The Root Cause: Assuming Independence
The PostgreSQL planner calculates the estimate of $8$ by multiplying the proportion of under18 ($0.2$) by that of none ($0.4$), assuming the columns are independent: $(0.2 \times 0.4) \times 100 = 0.08 \times 100 = 8$.
Most RDBMS planners calculate Cardinality by assuming that columns are mutually independent unless specified otherwise. This ignores potential correlations between data. Consequently, as the correlation between columns strengthens, the accuracy of the planner’s estimation degrades.
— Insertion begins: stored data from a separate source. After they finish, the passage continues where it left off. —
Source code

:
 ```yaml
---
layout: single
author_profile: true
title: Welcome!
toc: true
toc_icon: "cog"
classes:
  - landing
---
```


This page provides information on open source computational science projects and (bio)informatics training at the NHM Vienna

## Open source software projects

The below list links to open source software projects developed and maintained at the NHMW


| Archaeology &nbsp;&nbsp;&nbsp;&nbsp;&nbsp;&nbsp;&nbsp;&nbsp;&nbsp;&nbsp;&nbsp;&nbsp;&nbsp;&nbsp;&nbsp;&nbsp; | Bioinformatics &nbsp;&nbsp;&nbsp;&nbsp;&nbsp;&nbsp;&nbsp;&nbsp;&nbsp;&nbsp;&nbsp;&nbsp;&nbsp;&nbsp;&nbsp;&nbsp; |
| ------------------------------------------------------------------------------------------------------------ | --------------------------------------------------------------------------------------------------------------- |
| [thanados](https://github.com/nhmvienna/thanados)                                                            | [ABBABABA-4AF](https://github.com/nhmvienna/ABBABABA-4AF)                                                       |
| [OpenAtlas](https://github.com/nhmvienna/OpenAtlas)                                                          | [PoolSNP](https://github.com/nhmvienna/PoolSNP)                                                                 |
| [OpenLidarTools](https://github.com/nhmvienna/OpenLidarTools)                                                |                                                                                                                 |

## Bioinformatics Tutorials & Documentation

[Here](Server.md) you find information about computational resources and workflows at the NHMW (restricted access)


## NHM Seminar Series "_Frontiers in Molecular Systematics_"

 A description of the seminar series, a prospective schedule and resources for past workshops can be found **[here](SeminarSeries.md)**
Cardinality Estimation remains an active area of research.
3.2.4.3. A Partial Solution: Extended Statistics
To address this, PostgreSQL introduced support for extended statistics in version 13. By using the CREATE STATISTICS statement, the correlation between the age and license columns can be captured in a new statistics object.
testdb=# CREATE STATISTICS stat_residents (mcv) ON license, age FROM residents;
CREATE STATISTICS
testdb=# ANALYZE;
ANALYZEAfter analyzing the extended statistics, the estimation results for the under18 age group align more closely with reality:
-
age = ‘under18’ AND license = ’none’
testdb=# EXPLAIN (ANALYZE TRUE, TIMING FALSE, BUFFERS FALSE) testdb-# SELECT * FROM residents WHERE age = 'under18' AND license = 'none'; QUERY PLAN --------------------------------------------------------------------------------------- Seq Scan on residents (cost=0.00..2.50 rows=20 width=18) (actual rows=20.00 loops=1) Filter: ((age = 'under18'::age) AND (license = 'none'::license)) Rows Removed by Filter: 80 Planning Time: 0.515 ms Execution Time: 0.049 ms (8 rows) -
age = ‘under18’ AND license = ‘standard’
testdb=# EXPLAIN (ANALYZE TRUE, TIMING FALSE, BUFFERS FALSE) testdb-# SELECT * FROM residents WHERE age = 'under18' AND license = 'standard'; QUERY PLAN ------------------------------------------------------------------------------------- Seq Scan on residents (cost=0.00..2.50 rows=1 width=18) (actual rows=0.00 loops=1) Filter: ((age = 'under18'::age) AND (license = 'standard'::license)) Rows Removed by Filter: 100 Planning Time: 0.538 ms Execution Time: 0.073 ms (6 rows) -
age = ‘under18’ AND license = ‘gold’
testdb=# EXPLAIN (ANALYZE TRUE, TIMING FALSE, BUFFERS FALSE) testdb-# SELECT * FROM residents WHERE age = 'under18' AND license = 'gold'; QUERY PLAN ------------------------------------------------------------------------------------- Seq Scan on residents (cost=0.00..2.50 rows=1 width=18) (actual rows=0.00 loops=1) Filter: ((age = 'under18'::age) AND (license = 'gold'::license)) Rows Removed by Filter: 100 Planning Time: 0.112 ms Execution Time: 0.053 ms (6 rows)
“None” license holders within the under18 group are estimated at $20$, which is an accurate number.
The estimated value of $1$ for “standard” and “gold” license holders within the under18 group is likely a result of rounding or smoothing logic, but it represents a significant improvement over the independent assumption.
PostgreSQL Extended Statistics can only be configured for columns within a single table. This feature cannot be applied to joins involving multiple tables.
Consequently, Cardinality Estimation for JOIN operations remains a significant challenge. While extensive research continues, a practical, universally applicable solution for cross-table cardinality estimation has yet to be realized.